Wenn aber Bremsen nicht mehr reicht und der Fahrer auszuweichen versucht, dann unterstützt das System nötigenfalls die Lenkbewegung, unter Umständen verstärkt es das Manöver. „Reagiert der Fahrer mindestens eine halbe Sekunde vor der Kollision, kann das Assistenzsystem unseren Untersuchungen zufolge 60 % der Zusammenstöße verhindern“, sagt Bürkle.

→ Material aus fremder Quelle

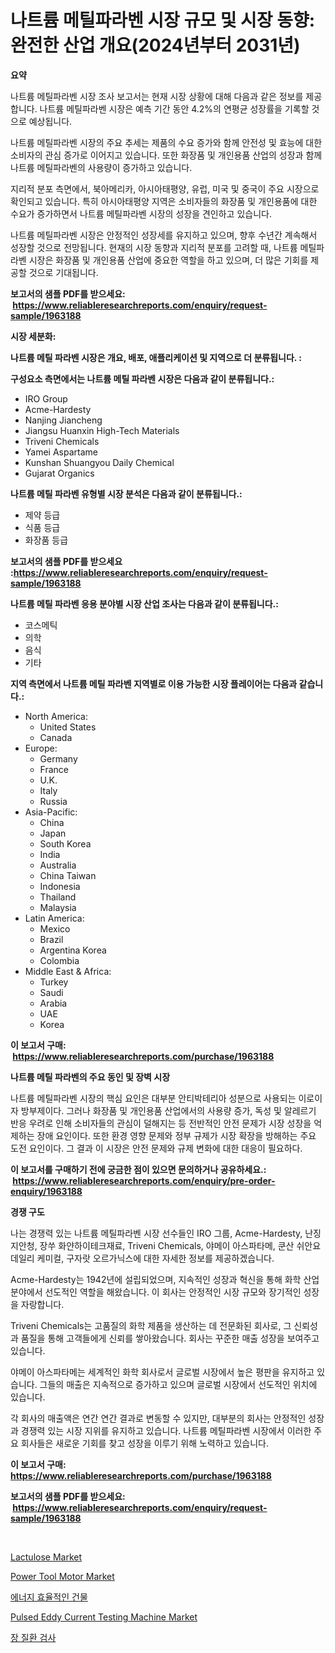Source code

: <p><h1>나트륨 메틸파라벤 시장 규모 및 시장 동향: 완전한 산업 개요(2024년부터 2031년)</h1></p><p><strong>요약</strong></p>
<p><p>나트륨 메틸파라벤 시장 조사 보고서는 현재 시장 상황에 대해 다음과 같은 정보를 제공합니다. 나트륨 메틸파라벤 시장은 예측 기간 동안 4.2%의 연평균 성장률을 기록할 것으로 예상됩니다.</p><p>나트륨 메틸파라벤 시장의 주요 추세는 제품의 수요 증가와 함께 안전성 및 효능에 대한 소비자의 관심 증가로 이어지고 있습니다. 또한 화장품 및 개인용품 산업의 성장과 함께 나트륨 메틸파라벤의 사용량이 증가하고 있습니다.</p><p>지리적 분포 측면에서, 북아메리카, 아시아태평양, 유럽, 미국 및 중국이 주요 시장으로 확인되고 있습니다. 특히 아시아태평양 지역은 소비자들의 화장품 및 개인용품에 대한 수요가 증가하면서 나트륨 메틸파라벤 시장의 성장을 견인하고 있습니다.</p><p>나트륨 메틸파라벤 시장은 안정적인 성장세를 유지하고 있으며, 향후 수년간 계속해서 성장할 것으로 전망됩니다. 현재의 시장 동향과 지리적 분포를 고려할 때, 나트륨 메틸파라벤 시장은 화장품 및 개인용품 산업에 중요한 역할을 하고 있으며, 더 많은 기회를 제공할 것으로 기대됩니다.</p></p>
<p><strong>보고서의 샘플 PDF를 받으세요: &nbsp;<a href="https://www.reliableresearchreports.com/enquiry/request-sample/1963188">https://www.reliableresearchreports.com/enquiry/request-sample/1963188</a></strong></p>
<p><strong>시장 세분화:</strong></p>
<p><strong> 나트륨 메틸 파라벤 시장은 개요, 배포, 애플리케이션 및 지역으로 더 분류됩니다. :</strong></p>
<p><strong>구성요소 측면에서는 나트륨 메틸 파라벤 시장은 다음과 같이 분류됩니다.:</strong></p>
<p><ul><li>IRO Group</li><li>Acme-Hardesty</li><li>Nanjing Jiancheng</li><li>Jiangsu Huanxin High-Tech Materials</li><li>Triveni Chemicals</li><li>Yamei Aspartame</li><li>Kunshan Shuangyou Daily Chemical</li><li>Gujarat Organics</li></ul></p>
<p><strong> 나트륨 메틸 파라벤 유형별 시장 분석은 다음과 같이 분류됩니다.:</strong></p>
<p><ul><li>제약 등급</li><li>식품 등급</li><li>화장품 등급</li></ul></p>
<p><strong>보고서의 샘플 PDF를 받으세요 :<a href="https://www.reliableresearchreports.com/enquiry/request-sample/1963188">https://www.reliableresearchreports.com/enquiry/request-sample/1963188</a></strong></p>
<p><strong> 나트륨 메틸 파라벤 응용 분야별 시장 산업 조사는 다음과 같이 분류됩니다.:</strong></p>
<p><ul><li>코스메틱</li><li>의학</li><li>음식</li><li>기타</li></ul></p>
<p><strong>지역 측면에서 나트륨 메틸 파라벤 지역별로 이용 가능한 시장 플레이어는 다음과 같습니다.:</strong></p>
<p><ul>
    <li>
        North America:
        <ul>
            <li>United States</li>
            <li>Canada</li>
        </ul>
    </li>
    <li>
        Europe:
        <ul>
            <li>Germany</li>
            <li>France</li>
            <li>U.K.</li>
            <li>Italy</li>
            <li>Russia</li>
        </ul>
    </li>
    <li>
        Asia-Pacific:
        <ul>
            <li>China</li>
            <li>Japan</li>
            <li>South Korea</li>
            <li>India</li>
            <li>Australia</li>
            <li>China Taiwan</li>
            <li>Indonesia</li>
            <li>Thailand</li>
            <li>Malaysia</li>
        </ul>
    </li>
    <li>
        Latin America:
        <ul>
            <li>Mexico</li>
            <li>Brazil</li>
            <li>Argentina Korea</li>
            <li>Colombia</li>
        </ul>
    </li>
    <li>
        Middle East & Africa:
        <ul>
            <li>Turkey</li>
            <li>Saudi</li>
            <li>Arabia</li>
            <li>UAE</li>
            <li>Korea</li>
        </ul>
    </li>
    </ul></p>
<p><strong>이 보고서 구매: &nbsp;<a href="https://www.reliableresearchreports.com/purchase/1963188">https://www.reliableresearchreports.com/purchase/1963188</a></strong></p>
<p><strong>나트륨 메틸 파라벤의 주요 동인 및 장벽 시장</strong></p>
<p><p>나트륨 메틸파라벤 시장의 핵심 요인은 대부분 안티박테리아 성분으로 사용되는 이로이자 방부제이다. 그러나 화장품 및 개인용품 산업에서의 사용량 증가, 독성 및 알레르기 반응 우려로 인해 소비자들의 관심이 덜해지는 등 전반적인 안전 문제가 시장 성장을 억제하는 장애 요인이다. 또한 환경 영향 문제와 정부 규제가 시장 확장을 방해하는 주요 도전 요인이다. 그 결과 이 시장은 안전 문제와 규제 변화에 대한 대응이 필요하다.</p></p>
<p><strong>이 보고서를 구매하기 전에 궁금한 점이 있으면 문의하거나 공유하세요.: &nbsp;<a href="https://www.reliableresearchreports.com/enquiry/pre-order-enquiry/1963188">https://www.reliableresearchreports.com/enquiry/pre-order-enquiry/1963188</a></strong></p>
<p><strong>경쟁 구도</strong></p>
<p><p>나는 경쟁력 있는 나트륨 메틸파라벤 시장 선수들인 IRO 그룹, Acme-Hardesty, 난징 지안청, 장쑤 화얀하이테크재료, Triveni Chemicals, 야메이 아스파타메, 쿤산 쉬안요 데일리 케미컬, 구자랏 오르가닉스에 대한 자세한 정보를 제공하겠습니다.  </p><p> Acme-Hardesty는 1942년에 설립되었으며, 지속적인 성장과 혁신을 통해 화학 산업 분야에서 선도적인 역할을 해왔습니다. 이 회사는 안정적인 시장 규모와 장기적인 성장을 자랑합니다. </p><p> Triveni Chemicals는 고품질의 화학 제품을 생산하는 데 전문화된 회사로, 그 신뢰성과 품질을 통해 고객들에게 신뢰를 쌓아왔습니다. 회사는 꾸준한 매출 성장을 보여주고 있습니다. </p><p> 야메이 아스파타메는 세계적인 화학 회사로서 글로벌 시장에서 높은 평판을 유지하고 있습니다. 그들의 매출은 지속적으로 증가하고 있으며 글로벌 시장에서 선도적인 위치에 있습니다. </p><p> 각 회사의 매출액은 연간 연간 결과로 변동할 수 있지만, 대부분의 회사는 안정적인 성장과 경쟁력 있는 시장 지위를 유지하고 있습니다. 나트륨 메틸파라벤 시장에서 이러한 주요 회사들은 새로운 기회를 찾고 성장을 이루기 위해 노력하고 있습니다.</p></p>
<p><strong>이 보고서 구매: &nbsp; <a href="https://www.reliableresearchreports.com/purchase/1963188">https://www.reliableresearchreports.com/purchase/1963188</a></strong></p>
<p><strong>보고서의 샘플 PDF를 받으세요: &nbsp;<a href="https://www.reliableresearchreports.com/enquiry/request-sample/1963188">https://www.reliableresearchreports.com/enquiry/request-sample/1963188</a></strong><strong></strong></p>
<p>&nbsp;</p>
<p><p><a href="https://view.publitas.com/reportprime-1/lactulose-market-share-market-new-trends-analysis-report-by-type-by-application-by-end-use-by-region-and-segment-forecasts-2024-2031/">Lactulose Market</a></p><p><a href="https://issuu.com/reportprime-2/docs/power-tool-motor-market-size-2030.pptx">Power Tool Motor Market</a></p><p><a href="https://medium.com/@joananitzsche/%EC%B2%A0%EC%A0%80%ED%95%98%EA%B3%A0-%ED%9A%A8%EC%9C%A8%EC%A0%81%EC%9D%B8-%EA%B1%B4%EB%AC%BC-%EC%8B%9C%EC%9E%A5-%EC%84%B1%EA%B3%B5%EC%A0%81%EC%9D%B8-%EB%B9%84%EC%A6%88%EB%8B%88%EC%8A%A4-%EC%A0%84%EB%9E%B5%EC%9D%98-%EC%97%B4%EC%87%A0-2031%EB%85%84%EA%B9%8C%EC%A7%80-%EC%98%88%EC%B8%A1-c36adc4265b5">에너지 효율적인 건물</a></p><p><a href="https://faithful-glue-af3.notion.site/Pulsed-Eddy-Current-Testing-Machine-Market-Size-Share-Trends-Analysis-Report-By-Application-Regi-b8ed135e6e864058adaa17e457f36b58">Pulsed Eddy Current Testing Machine Market</a></p><p><a href="https://medium.com/@achimcoteanu1/%EC%9C%84%EC%9E%A5%EB%B3%91-%EA%B2%80%EC%82%AC-%EC%8B%9C%EC%9E%A5-%EA%B2%BD%EC%9F%81-%EB%B6%84%EC%84%9D-%EC%8B%9C%EC%9E%A5-%ED%8A%B8%EB%A0%8C%EB%93%9C-%EB%B0%8F-2031%EB%85%84%EA%B9%8C%EC%A7%80%EC%9D%98-%EC%98%88%EC%B8%A1-f7b1bdc5cf0d">장 질환 검사</a></p></p>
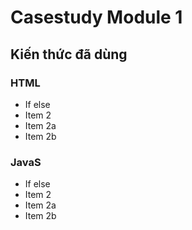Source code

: # Casestudy Module 1

## Kiến thức đã dùng


### HTML

* If else
* Item 2
* Item 2a
* Item 2b

### JavaS

* If else
* Item 2
* Item 2a
* Item 2b

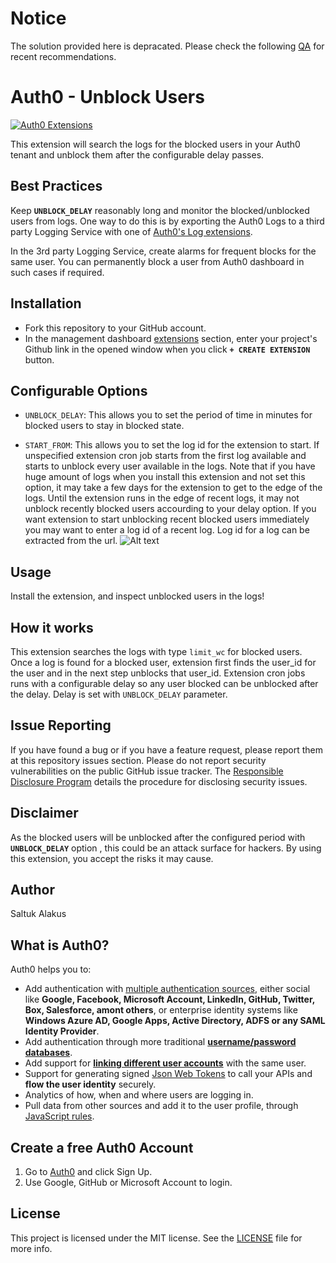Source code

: # Notice

The solution provided here is depracated. Please check the following [QA](https://community.auth0.com/t/is-it-possible-to-unblock-users-blocked-by-brute-force-protection-automatically-after-some-timeout-period-is-reached/7212) for recent recommendations.

# Auth0 - Unblock Users

[![Auth0 Extensions](http://cdn.auth0.com/extensions/assets/badge.svg)](https://sandbox.it.auth0.com/api/run/auth0-extensions/extensions-badge?webtask_no_cache=1)

This extension will search the logs for the blocked users in your Auth0 tenant and unblock them after the configurable delay passes. 

## Best Practices

Keep <b>`UNBLOCK_DELAY`</b> reasonably long and monitor the blocked/unblocked users from logs. One way to do this is by exporting the Auth0 Logs to a third party Logging Service with one of [Auth0's Log extensions](https://auth0.com/docs/extensions#export-auth0-logs-to-an-external-service). 

In the 3rd party Logging Service, create alarms for frequent blocks for the same user. You can permanently block a user from Auth0 dashboard in such cases if required.

## Installation

* Fork this repository to your GitHub account.
* In the management dashboard [extensions](https://manage.auth0.com/#/extensions) section, enter your project's Github link in the opened window when you click <b>`+ CREATE EXTENSION`</b> button. 


## Configurable Options

 - `UNBLOCK_DELAY`: This allows you to set the period of time in minutes for blocked users to stay in blocked state. 

 - `START_FROM`: This allows you to set the log id for the extension to start. If unspecified extension cron job starts from the first log available and starts to unblock every user available in the logs. Note that if you have huge amount of logs when you install this extension and not set this option, it may take a few days for the extension to get to the edge of the logs. Until the extension runs in the edge of recent logs, it may not unblock recently blocked users accourding to your delay option. If you want extension to start unblocking recent blocked users immediately you may want to enter a log id of a recent log. Log id for a log can be extracted from the url. ![Alt text](images/log_url.png?raw=true "Log Id Image")

## Usage

Install the extension, and inspect unblocked users in the logs!


## How it works

This extension searches the logs with type `limit_wc` for blocked users. Once a log is found for a blocked user, extension first finds the user_id for the user and in the next step unblocks that user_id. Extension cron jobs runs with a configurable delay so any user blocked can be unblocked after the delay. Delay is set with `UNBLOCK_DELAY` parameter.

## Issue Reporting

If you have found a bug or if you have a feature request, please report them at this repository issues section. Please do not report security vulnerabilities on the public GitHub issue tracker. The [Responsible Disclosure Program](https://auth0.com/whitehat) details the procedure for disclosing security issues.

## Disclaimer

As the blocked users will be unblocked after the configured period with <b>`UNBLOCK_DELAY`</b> option , this could be an attack surface for hackers. By using this extension, you accept the risks it may cause. 

## Author

Saltuk Alakus

## What is Auth0?

Auth0 helps you to:

* Add authentication with [multiple authentication sources](https://docs.auth0.com/identityproviders), either social like **Google, Facebook, Microsoft Account, LinkedIn, GitHub, Twitter, Box, Salesforce, amont others**, or enterprise identity systems like **Windows Azure AD, Google Apps, Active Directory, ADFS or any SAML Identity Provider**.
* Add authentication through more traditional **[username/password databases](https://docs.auth0.com/mysql-connection-tutorial)**.
* Add support for **[linking different user accounts](https://docs.auth0.com/link-accounts)** with the same user.
* Support for generating signed [Json Web Tokens](https://docs.auth0.com/jwt) to call your APIs and **flow the user identity** securely.
* Analytics of how, when and where users are logging in.
* Pull data from other sources and add it to the user profile, through [JavaScript rules](https://docs.auth0.com/rules).

## Create a free Auth0 Account

1. Go to [Auth0](https://auth0.com) and click Sign Up.
2. Use Google, GitHub or Microsoft Account to login.

## License

This project is licensed under the MIT license. See the [LICENSE](LICENSE) file for more info.
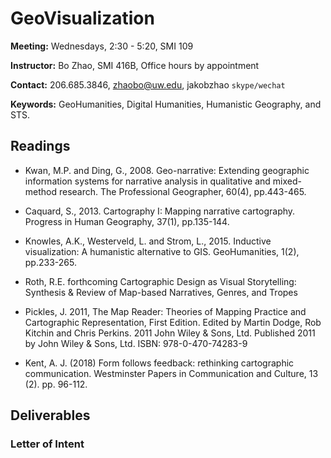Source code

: # GeoVisualization

**Meeting:** Wednesdays, 2:30 - 5:20, SMI 109

**Instructor:** Bo Zhao, SMI 416B, Office hours by appointment

**Contact:** 206.685.3846, zhaobo@uw.edu, jakobzhao `skype/wechat`

**Keywords:** GeoHumanities, Digital Humanities, Humanistic Geography, and STS.

## Readings

* Kwan, M.P. and Ding, G., 2008. Geo-narrative: Extending geographic information systems for narrative analysis in qualitative and mixed-method research. The Professional Geographer, 60(4), pp.443-465.

* Caquard, S., 2013. Cartography I: Mapping narrative cartography. Progress in Human Geography, 37(1), pp.135-144.

* Knowles, A.K., Westerveld, L. and Strom, L., 2015. Inductive visualization: A humanistic alternative to GIS. GeoHumanities, 1(2), pp.233-265.

* Roth, R.E. forthcoming Cartographic Design as Visual Storytelling:
Synthesis & Review of Map-based Narratives, Genres, and Tropes

* Pickles, J. 2011, The Map Reader: Theories of Mapping Practice and Cartographic Representation, First Edition. Edited by Martin Dodge, Rob Kitchin and Chris Perkins. 2011 John Wiley & Sons, Ltd. Published 2011 by John Wiley & Sons, Ltd. ISBN: 978-0-470-74283-9

* Kent, A. J. (2018) Form follows feedback: rethinking cartographic communication. Westminster Papers in Communication and Culture, 13 (2). pp. 96-112.

## Deliverables

### Letter of Intent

Noch ist das System von der Marktreife weit entfernt, aber in drei Jahren soll die Entwicklung abgeschlossen sein. Hauptproblem ist die notwendige Präzision. Bosch arbeitet deshalb intensiv an den notwendigen Algorithmen für den Computer. „Um die Ausweichroute möglichst exakt planen zu können, müssen wir zum Beispiel vorhersehen, wo der Fußgänger in einer Sekunde voraussichtlich sein wird“, erklärt der Projektleiter.
Möglicherweise lässt sich der Ausweichassistent ja kombinieren mit dem Ortungssystem, das Forschungsinstitute und Autobauer wie BMW gemeinsam entwickelt haben und das Fußgänger oder Radfahrer schon erkennt, bevor der Autofahrer sie sehen kann.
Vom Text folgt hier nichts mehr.